Sony Xperia Tablet S review

For Sony, it's all about the presentation. To be sure, since the company put all of its mobile products under one roof, it's achieved more of a balance between style and substance than it did with the original Tablet S and Tablet P -- two devices that had a lopsided emphasis on unique, proof-of-concept designs over user experience. It's fair to say those initial tablet efforts failed to resonate with consumers, leaving the company with little recourse other than an all-out do-over.

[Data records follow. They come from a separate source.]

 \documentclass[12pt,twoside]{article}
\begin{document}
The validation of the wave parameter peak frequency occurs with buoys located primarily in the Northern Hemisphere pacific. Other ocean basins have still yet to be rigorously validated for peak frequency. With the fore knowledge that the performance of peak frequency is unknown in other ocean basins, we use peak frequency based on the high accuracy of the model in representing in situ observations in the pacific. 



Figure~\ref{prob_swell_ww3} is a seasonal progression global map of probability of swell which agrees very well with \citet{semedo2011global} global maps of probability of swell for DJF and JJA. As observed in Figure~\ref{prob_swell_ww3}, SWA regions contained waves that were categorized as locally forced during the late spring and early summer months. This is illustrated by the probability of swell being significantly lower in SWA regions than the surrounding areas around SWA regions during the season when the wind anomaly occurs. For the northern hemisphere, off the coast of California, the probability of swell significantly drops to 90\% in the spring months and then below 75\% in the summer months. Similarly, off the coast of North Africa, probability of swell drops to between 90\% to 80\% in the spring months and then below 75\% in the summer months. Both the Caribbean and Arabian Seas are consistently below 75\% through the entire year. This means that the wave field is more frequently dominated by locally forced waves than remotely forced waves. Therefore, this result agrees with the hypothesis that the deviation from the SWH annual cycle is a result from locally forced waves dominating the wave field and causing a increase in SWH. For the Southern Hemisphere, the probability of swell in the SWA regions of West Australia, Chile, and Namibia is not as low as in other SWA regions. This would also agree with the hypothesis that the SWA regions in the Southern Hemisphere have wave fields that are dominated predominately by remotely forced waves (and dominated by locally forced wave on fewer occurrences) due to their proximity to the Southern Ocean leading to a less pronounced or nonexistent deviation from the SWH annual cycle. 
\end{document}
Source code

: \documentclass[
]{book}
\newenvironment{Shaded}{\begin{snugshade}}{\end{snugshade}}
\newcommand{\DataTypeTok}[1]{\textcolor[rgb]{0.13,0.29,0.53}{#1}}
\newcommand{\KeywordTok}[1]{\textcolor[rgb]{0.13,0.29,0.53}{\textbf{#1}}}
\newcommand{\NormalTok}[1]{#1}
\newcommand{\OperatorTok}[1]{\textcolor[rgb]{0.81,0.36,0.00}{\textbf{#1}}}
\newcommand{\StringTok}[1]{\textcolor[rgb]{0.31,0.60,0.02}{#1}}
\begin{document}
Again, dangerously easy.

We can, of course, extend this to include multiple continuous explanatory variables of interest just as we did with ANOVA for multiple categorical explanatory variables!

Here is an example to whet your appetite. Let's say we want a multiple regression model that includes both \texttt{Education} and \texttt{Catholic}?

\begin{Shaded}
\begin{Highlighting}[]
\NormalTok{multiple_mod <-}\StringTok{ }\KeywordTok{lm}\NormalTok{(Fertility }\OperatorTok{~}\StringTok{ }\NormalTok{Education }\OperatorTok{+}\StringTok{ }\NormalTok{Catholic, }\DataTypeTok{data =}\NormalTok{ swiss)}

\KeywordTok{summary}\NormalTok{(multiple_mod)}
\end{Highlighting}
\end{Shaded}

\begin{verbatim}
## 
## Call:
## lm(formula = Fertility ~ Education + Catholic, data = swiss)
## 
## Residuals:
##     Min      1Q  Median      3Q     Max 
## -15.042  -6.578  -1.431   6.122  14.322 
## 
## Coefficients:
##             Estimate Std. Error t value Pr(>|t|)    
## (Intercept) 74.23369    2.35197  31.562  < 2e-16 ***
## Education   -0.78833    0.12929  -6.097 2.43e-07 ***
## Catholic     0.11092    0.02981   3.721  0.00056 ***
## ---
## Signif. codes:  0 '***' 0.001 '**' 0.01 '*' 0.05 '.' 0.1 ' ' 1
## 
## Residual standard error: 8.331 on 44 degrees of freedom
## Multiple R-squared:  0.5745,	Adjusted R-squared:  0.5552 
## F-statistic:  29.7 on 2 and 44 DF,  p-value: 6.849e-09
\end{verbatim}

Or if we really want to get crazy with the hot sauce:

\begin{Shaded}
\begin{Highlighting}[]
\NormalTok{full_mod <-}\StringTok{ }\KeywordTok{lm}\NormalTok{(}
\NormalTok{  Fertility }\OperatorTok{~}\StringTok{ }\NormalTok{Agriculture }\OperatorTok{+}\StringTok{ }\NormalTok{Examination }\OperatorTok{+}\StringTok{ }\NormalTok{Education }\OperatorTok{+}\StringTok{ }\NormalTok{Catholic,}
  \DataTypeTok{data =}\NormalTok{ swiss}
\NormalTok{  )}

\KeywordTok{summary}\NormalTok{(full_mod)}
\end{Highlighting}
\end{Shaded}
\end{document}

Which is why the new Xperia Tablet S has a lot to prove: it can't get by based on looks alone. Running skinned Ice Cream Sandwich and packing a quad-core Tegra 3 SoC, this 9.4-incher maintains the same 1,280 x 800 IPS LCD panel used on the first-gen S, and even assumes the same folded-over magazine shape -- albeit, in thinner form. Yes, that full SD slot remains, but you might not need to rely on it now that the tablet comes with up to 64GB of built-in storage. So, will an emphasis on OS, ecosystem (Video Unlimited, Music Unlimited, Crackle, Reader, etc.) and a slimmed-down build make up for the blunders of the first-gen Tablet S? Will a $399 starting price help this WiFi-only tab stand out amongst the Android competition? Stick around as we find out whether this S is more than initially meets the eye.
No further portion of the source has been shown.